PDGill PDGill - 2 months ago 43
Python Question

Python - Selenium AttributeError: list object has no attribute find_element_by_xpath

I am attempting to perform some scraping of nutritional data from a website, and everything seems to be going swimmingly so far, until I run into pages that are formatted slightly different.
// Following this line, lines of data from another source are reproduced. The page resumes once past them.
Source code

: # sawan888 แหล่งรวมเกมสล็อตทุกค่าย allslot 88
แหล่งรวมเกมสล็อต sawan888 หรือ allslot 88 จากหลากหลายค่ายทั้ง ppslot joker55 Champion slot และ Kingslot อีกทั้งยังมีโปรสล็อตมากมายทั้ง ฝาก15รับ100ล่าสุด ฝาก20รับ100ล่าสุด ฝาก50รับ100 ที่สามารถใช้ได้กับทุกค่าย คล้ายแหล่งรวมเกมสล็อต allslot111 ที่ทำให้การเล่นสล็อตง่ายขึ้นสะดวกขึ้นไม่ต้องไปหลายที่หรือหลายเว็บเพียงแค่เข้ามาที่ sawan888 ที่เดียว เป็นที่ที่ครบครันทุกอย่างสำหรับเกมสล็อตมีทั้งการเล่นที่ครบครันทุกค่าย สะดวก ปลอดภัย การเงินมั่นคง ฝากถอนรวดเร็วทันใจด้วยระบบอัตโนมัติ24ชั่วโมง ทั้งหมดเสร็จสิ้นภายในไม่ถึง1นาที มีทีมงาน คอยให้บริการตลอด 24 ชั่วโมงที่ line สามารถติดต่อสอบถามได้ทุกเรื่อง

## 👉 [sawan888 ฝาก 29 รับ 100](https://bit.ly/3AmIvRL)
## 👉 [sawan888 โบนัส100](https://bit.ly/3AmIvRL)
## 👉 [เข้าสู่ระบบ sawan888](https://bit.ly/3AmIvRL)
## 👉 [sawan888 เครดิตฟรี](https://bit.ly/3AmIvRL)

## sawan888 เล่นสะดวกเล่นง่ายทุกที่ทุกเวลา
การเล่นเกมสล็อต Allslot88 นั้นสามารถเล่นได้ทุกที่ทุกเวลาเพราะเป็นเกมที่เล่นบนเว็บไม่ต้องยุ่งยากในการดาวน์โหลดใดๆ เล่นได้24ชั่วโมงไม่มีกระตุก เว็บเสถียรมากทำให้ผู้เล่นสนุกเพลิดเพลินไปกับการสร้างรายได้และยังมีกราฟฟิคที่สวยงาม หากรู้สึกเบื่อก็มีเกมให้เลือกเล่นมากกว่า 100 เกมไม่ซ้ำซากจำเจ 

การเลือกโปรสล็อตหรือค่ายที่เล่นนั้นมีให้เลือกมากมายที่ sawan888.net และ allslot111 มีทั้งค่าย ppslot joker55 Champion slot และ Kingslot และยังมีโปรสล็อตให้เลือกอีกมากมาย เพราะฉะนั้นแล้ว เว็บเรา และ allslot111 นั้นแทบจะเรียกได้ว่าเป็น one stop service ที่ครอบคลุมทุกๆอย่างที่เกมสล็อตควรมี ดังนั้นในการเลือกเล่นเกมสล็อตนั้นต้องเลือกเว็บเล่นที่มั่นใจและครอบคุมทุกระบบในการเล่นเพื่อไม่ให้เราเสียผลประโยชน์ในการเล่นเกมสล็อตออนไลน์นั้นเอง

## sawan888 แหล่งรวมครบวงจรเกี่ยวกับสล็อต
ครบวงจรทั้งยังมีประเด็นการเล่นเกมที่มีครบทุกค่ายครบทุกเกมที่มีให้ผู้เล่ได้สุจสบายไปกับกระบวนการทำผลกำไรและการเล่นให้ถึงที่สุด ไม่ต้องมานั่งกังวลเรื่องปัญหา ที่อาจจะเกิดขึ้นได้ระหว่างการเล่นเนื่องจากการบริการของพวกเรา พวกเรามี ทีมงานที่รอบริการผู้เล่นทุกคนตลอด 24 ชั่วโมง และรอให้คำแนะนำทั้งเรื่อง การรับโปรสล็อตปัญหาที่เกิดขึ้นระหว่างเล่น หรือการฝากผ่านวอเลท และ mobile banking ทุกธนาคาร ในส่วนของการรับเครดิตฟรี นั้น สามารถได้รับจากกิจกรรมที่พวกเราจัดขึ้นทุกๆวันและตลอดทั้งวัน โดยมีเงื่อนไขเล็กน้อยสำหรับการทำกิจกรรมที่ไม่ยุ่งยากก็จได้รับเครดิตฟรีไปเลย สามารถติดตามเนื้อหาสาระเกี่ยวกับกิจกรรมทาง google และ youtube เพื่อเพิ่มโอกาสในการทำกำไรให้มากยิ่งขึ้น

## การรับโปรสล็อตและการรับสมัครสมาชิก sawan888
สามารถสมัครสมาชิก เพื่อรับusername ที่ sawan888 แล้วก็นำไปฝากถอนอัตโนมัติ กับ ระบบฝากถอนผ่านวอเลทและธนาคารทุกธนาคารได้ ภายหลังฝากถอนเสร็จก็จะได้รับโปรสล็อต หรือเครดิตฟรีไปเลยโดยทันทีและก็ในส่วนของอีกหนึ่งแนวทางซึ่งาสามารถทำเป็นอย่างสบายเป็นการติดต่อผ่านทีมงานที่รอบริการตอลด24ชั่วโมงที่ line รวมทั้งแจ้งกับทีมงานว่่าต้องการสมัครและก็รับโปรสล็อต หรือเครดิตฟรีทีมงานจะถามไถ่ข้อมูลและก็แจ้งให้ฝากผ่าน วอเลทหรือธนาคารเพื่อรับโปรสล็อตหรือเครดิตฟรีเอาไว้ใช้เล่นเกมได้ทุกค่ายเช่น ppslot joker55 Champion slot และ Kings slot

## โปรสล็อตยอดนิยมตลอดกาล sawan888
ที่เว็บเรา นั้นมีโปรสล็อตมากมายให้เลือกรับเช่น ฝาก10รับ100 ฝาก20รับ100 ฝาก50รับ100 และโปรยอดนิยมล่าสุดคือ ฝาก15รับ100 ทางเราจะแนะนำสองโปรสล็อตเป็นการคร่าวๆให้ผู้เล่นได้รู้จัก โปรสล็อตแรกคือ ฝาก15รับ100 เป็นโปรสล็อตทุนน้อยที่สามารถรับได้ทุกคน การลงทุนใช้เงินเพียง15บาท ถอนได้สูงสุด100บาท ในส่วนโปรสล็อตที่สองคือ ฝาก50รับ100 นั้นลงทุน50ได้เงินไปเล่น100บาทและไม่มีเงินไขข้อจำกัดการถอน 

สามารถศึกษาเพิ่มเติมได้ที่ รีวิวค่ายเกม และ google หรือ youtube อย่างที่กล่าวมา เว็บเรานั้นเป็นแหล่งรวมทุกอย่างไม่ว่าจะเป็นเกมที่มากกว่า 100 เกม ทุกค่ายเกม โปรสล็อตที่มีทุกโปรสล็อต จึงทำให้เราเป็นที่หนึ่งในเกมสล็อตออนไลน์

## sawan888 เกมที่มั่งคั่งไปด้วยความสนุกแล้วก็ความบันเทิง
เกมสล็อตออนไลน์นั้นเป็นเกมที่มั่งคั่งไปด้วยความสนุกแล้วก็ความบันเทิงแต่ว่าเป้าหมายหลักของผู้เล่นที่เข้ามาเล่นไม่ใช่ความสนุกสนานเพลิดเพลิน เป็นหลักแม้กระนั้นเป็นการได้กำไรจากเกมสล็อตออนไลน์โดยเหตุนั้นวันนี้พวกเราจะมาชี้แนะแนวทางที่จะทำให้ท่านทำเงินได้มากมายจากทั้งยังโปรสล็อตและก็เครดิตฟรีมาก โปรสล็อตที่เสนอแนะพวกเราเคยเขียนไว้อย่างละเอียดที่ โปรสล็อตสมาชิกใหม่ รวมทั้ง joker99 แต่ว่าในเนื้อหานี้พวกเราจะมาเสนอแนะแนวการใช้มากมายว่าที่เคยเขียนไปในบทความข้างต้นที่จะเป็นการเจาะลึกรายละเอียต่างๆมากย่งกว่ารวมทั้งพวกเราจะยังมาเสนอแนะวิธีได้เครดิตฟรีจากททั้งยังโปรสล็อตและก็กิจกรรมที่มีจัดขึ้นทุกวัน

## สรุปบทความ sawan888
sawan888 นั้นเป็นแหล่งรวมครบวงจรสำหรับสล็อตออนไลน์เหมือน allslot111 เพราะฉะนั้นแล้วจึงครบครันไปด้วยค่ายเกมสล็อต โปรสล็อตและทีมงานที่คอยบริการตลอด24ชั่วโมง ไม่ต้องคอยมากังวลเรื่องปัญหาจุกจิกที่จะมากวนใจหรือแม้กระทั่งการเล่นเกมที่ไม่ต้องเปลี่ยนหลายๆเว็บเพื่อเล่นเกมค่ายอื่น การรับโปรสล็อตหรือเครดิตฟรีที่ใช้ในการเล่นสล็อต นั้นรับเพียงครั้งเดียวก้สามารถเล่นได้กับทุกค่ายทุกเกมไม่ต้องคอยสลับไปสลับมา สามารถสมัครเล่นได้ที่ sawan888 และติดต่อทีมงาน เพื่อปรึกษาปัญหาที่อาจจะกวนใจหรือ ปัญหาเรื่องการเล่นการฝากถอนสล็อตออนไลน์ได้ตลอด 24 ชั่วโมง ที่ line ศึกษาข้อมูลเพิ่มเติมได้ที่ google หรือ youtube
Using selenium and a line like this, returns an empty list:

values = browser.find_elements_by_class_name('size-12-fl-oz' or 'size-330-ml hide nutrition-value' or 'size-8-fl-oz nutrition-value')


print would return this:

[]
[]
[]
[]
[]


But if I define out the element position, then it works fine:

kcal = data.find_elements_by_xpath("(.//div[@class='size-12-fl-oz nutrition-value' or 'size-330-ml hide nutrition-value' or 'size-8-fl-oz nutrition-value'])[position()=1]").text


The issue I have ran into, is when the elements are not the same from page to page as I iterate. So if a div does not exist in position 9, then an error is thrown.

Now when I go back and try to edit my code to do a
try/catch
, I am getting:


AttributeError: 'list' object has no attribute 'find_element_by_xpath'


or


AttributeError: 'list' object has no attribute 'find_elements_by_xpath'


Here is the code, with my commented out areas from my testing back and forth.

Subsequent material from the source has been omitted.